Une salle obscure pour éclairer la mémoire
Dans l’enceinte feutrée de l’Institut français de Brazzaville, transformée pour l’occasion en salon diplomatique, l’ambassade de la République bolivarienne du Venezuela a proposé aux cinéphiles congolais un voyage au cœur des turbulences latino-américaines. En programmant « Bolívar, l’homme des difficultés », la mission diplomatique commémorait le 214ᵉ anniversaire de la Déclaration d’indépendance du 5 juillet 1811, tout en déroulant le tapis rouge à une communauté d’intellectuels, d’étudiants et d’artistes avides de nouveaux récits. L’initiative inscrit la capitale congolaise dans le calendrier du « Juillet patriotique » lancé par Caracas à travers le monde afin de resserrer les liens entre peuples du Sud.

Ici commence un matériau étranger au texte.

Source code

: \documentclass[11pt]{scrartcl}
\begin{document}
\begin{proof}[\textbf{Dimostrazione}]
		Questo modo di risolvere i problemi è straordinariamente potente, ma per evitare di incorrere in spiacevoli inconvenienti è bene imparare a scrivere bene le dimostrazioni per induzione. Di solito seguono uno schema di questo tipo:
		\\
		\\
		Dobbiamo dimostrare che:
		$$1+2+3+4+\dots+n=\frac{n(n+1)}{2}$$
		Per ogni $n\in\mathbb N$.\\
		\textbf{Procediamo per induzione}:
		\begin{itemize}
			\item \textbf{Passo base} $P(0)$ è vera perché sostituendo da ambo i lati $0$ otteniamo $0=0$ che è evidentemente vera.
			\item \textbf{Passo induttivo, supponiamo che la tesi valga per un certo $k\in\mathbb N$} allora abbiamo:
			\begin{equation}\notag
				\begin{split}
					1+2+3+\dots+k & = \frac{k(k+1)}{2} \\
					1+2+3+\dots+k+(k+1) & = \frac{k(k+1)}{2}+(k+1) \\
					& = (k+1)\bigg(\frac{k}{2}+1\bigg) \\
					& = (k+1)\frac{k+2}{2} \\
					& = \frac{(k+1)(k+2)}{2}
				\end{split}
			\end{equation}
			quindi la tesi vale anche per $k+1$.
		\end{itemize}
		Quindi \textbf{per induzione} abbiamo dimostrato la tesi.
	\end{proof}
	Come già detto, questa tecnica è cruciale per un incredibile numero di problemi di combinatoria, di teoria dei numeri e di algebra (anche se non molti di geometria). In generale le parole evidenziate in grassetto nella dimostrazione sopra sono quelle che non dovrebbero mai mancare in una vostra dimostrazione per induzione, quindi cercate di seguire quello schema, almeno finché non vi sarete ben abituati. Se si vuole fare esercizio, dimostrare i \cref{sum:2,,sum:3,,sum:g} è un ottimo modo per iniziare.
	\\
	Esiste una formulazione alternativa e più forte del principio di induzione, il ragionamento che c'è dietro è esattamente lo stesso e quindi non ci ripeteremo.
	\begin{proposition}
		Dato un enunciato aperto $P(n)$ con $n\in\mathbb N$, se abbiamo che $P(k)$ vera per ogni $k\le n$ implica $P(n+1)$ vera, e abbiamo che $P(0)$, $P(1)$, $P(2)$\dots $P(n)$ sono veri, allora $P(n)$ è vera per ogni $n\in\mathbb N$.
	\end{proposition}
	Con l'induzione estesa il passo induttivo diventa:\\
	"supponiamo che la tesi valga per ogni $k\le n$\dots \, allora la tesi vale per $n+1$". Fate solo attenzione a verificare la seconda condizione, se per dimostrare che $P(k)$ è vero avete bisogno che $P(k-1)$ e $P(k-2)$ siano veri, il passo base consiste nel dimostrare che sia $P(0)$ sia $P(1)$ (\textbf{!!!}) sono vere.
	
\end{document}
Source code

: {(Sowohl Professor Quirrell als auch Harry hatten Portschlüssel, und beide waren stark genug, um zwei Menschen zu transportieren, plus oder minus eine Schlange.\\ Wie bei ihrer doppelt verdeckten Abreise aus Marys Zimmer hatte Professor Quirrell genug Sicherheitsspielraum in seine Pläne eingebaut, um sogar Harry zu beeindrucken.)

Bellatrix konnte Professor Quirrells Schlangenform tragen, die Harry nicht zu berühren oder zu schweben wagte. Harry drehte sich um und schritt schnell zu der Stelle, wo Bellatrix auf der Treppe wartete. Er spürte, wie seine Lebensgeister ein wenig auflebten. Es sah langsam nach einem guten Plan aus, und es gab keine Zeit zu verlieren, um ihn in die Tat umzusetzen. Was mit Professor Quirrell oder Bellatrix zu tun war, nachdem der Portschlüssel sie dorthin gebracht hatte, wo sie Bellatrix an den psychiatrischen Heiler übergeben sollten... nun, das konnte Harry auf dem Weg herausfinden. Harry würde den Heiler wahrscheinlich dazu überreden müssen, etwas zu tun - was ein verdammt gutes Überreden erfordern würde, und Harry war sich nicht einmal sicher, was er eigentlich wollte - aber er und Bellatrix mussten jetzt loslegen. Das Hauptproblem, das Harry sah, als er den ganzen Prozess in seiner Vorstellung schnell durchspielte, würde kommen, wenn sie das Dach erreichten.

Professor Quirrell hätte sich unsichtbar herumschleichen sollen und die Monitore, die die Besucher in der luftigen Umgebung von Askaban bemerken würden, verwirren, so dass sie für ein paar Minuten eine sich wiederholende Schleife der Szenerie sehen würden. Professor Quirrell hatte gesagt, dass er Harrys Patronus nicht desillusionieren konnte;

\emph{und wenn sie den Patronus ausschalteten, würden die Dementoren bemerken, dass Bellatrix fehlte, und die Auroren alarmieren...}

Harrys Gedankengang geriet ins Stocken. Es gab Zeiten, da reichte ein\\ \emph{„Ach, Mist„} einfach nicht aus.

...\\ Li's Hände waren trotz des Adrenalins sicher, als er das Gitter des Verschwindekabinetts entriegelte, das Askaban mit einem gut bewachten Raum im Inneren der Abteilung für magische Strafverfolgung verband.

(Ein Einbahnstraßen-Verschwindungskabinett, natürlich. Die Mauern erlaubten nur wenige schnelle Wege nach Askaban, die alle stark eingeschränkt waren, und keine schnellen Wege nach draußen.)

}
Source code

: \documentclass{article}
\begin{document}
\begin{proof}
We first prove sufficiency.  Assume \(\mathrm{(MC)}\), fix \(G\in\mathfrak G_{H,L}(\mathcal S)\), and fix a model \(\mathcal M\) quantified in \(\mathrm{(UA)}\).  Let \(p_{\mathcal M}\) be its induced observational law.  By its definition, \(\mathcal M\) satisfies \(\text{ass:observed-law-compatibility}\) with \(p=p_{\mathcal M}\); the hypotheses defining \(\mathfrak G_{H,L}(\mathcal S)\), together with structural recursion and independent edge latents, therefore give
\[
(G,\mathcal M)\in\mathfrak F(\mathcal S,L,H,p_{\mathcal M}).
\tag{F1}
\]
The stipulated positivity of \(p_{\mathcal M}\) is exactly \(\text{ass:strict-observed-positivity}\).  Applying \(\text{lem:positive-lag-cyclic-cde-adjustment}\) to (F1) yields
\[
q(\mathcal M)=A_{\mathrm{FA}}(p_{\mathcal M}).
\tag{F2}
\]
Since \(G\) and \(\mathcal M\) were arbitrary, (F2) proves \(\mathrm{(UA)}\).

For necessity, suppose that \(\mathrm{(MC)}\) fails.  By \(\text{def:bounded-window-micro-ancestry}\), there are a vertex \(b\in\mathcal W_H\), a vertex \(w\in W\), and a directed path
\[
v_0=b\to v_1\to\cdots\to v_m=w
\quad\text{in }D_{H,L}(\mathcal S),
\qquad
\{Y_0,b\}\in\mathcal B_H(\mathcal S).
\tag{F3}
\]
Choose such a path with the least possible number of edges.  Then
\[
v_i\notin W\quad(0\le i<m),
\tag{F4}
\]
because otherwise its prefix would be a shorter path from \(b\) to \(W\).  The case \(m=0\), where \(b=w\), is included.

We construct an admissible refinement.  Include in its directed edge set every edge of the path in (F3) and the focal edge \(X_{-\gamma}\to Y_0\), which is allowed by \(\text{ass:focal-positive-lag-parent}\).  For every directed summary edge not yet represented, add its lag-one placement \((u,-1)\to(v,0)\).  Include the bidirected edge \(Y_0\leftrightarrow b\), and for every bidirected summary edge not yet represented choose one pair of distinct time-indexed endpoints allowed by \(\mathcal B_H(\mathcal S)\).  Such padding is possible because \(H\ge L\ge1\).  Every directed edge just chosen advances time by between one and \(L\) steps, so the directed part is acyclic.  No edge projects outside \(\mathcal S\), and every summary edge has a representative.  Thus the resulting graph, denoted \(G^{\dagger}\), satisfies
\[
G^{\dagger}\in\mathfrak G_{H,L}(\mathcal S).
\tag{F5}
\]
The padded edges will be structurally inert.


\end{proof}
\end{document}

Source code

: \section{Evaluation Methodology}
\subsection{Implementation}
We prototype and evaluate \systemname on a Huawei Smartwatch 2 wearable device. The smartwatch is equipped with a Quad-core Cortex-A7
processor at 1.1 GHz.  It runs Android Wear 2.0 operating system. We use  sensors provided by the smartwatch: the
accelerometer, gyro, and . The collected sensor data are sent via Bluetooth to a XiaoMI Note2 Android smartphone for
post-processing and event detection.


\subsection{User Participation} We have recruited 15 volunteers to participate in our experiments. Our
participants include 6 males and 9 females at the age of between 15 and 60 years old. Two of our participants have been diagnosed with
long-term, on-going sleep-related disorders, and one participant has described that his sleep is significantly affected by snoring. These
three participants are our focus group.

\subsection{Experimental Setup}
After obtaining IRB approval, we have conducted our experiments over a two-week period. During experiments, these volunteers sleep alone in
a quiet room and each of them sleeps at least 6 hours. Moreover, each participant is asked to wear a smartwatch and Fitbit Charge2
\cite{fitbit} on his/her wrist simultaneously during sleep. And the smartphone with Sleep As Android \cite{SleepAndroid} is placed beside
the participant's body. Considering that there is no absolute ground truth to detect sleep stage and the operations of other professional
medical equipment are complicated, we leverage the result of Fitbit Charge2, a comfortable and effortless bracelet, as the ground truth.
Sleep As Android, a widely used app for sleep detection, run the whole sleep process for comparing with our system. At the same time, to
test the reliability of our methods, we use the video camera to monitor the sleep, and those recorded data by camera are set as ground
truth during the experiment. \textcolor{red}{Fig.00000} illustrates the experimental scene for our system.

Le 5 juillet 1811, fer de lance narratif
Avant que les lumières ne s’éteignent, l’ambassadrice Laura Evangelia Suárez a rappelé la portée symbolique de deux dates phares : le 5 juillet 1811, acte de naissance d’une république libérée de la tutelle espagnole, et le 24 juin 1821, bataille de Carabobo décisive pour l’émancipation continentale. Le film, fresque historique dense, suit Simón Bolívar depuis les salons de Caracas jusqu’aux plaines andines, révélant la stratégie militaire mais surtout l’ingénierie politique du Libertador. L’esthétique, empreinte d’un réalisme cru, donne chair aux difficultés logistiques, aux rivalités régionales et aux compromis diplomatiques qui jalonnèrent le processus de création étatique.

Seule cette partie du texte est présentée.